**Data supplied**

_ _ _

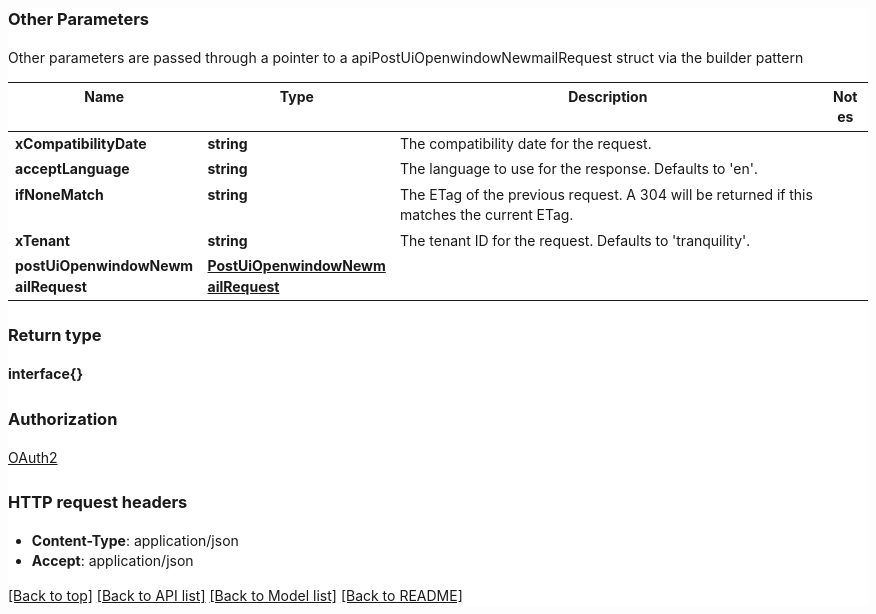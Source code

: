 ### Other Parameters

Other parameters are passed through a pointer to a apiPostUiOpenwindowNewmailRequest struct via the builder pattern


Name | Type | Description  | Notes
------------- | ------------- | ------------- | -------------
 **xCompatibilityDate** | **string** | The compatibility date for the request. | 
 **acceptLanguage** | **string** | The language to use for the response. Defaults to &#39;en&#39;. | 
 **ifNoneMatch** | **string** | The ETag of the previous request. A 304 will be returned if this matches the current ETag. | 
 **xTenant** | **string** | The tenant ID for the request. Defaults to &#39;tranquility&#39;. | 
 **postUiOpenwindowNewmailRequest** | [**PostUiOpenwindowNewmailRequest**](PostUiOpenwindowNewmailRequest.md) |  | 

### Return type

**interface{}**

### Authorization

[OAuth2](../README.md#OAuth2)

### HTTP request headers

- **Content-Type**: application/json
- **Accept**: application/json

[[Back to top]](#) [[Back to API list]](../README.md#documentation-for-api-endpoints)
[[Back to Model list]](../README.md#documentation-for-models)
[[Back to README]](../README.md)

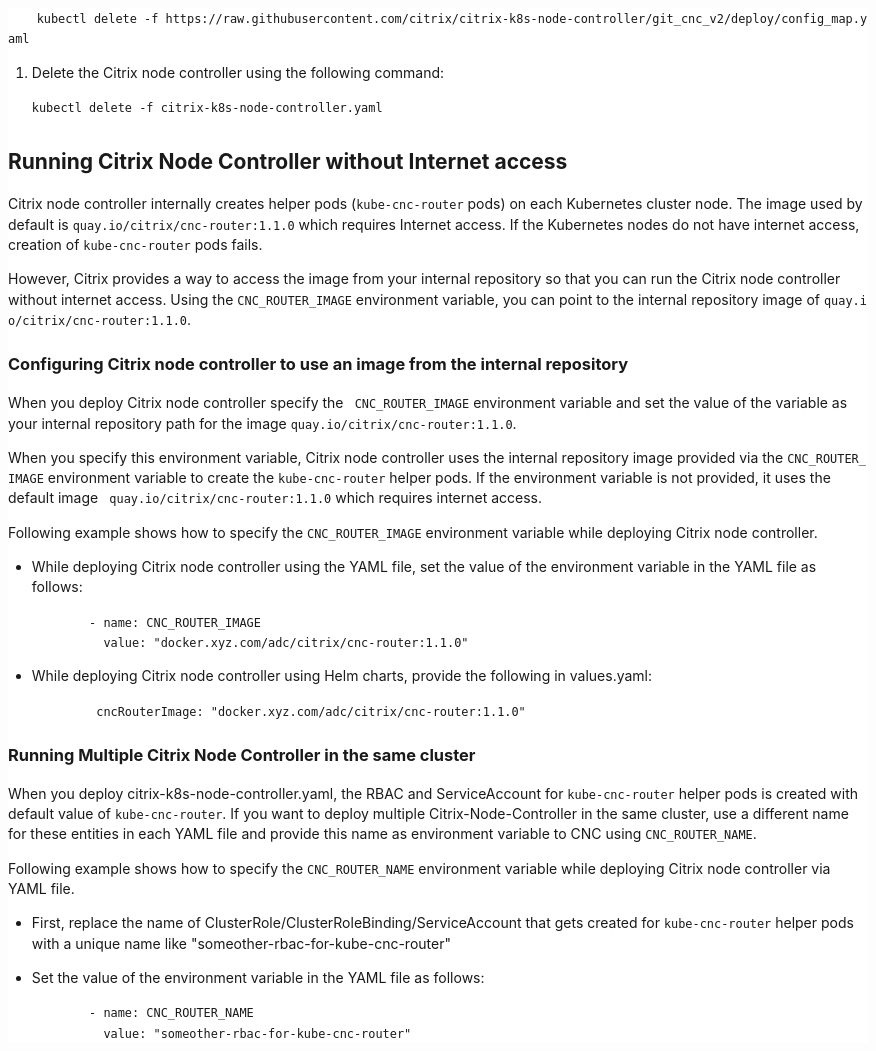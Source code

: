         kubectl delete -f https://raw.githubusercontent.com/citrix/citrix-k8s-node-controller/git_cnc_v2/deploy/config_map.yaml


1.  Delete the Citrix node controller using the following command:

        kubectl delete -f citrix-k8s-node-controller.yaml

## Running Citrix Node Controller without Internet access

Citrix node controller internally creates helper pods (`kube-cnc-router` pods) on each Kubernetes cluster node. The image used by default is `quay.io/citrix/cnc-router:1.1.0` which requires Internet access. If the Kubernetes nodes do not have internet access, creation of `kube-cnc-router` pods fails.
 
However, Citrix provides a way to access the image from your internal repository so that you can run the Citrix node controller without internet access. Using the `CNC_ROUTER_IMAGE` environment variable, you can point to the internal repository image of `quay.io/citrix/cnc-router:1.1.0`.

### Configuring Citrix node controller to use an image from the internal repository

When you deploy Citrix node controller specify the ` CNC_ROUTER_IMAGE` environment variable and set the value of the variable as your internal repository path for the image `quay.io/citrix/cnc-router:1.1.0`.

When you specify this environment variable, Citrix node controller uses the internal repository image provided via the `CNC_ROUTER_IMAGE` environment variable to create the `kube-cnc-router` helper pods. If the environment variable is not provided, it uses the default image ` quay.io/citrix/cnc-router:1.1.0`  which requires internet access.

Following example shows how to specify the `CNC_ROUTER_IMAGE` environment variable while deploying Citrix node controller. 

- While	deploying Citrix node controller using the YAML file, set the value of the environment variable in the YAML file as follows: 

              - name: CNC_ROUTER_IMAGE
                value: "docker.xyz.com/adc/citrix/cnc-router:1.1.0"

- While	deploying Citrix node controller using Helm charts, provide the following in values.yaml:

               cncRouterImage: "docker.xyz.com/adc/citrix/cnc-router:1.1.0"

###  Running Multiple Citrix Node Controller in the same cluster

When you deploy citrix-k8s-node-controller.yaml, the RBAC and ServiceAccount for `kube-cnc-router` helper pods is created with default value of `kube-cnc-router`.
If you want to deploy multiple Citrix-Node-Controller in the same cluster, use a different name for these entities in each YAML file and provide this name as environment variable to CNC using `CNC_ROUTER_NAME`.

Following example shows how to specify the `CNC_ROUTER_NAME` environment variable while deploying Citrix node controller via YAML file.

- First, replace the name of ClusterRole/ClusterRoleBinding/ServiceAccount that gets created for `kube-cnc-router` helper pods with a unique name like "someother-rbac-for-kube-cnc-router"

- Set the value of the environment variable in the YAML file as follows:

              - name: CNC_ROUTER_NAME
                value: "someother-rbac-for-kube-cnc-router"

_ _ _

**Assigned task**
The answer must be the lines above, word for word, from the first one through the line with "to &#39;en&#39;. |", pictures excluded.

**Task solution**
Source code

: ### Other Parameters

Other parameters are passed through a pointer to a apiPostUiOpenwindowNewmailRequest struct via the builder pattern


Name | Type | Description  | Notes
------------- | ------------- | ------------- | -------------
 **xCompatibilityDate** | **string** | The compatibility date for the request. | 
 **acceptLanguage** | **string** | The language to use for the response. Defaults to &#39;en&#39;. | 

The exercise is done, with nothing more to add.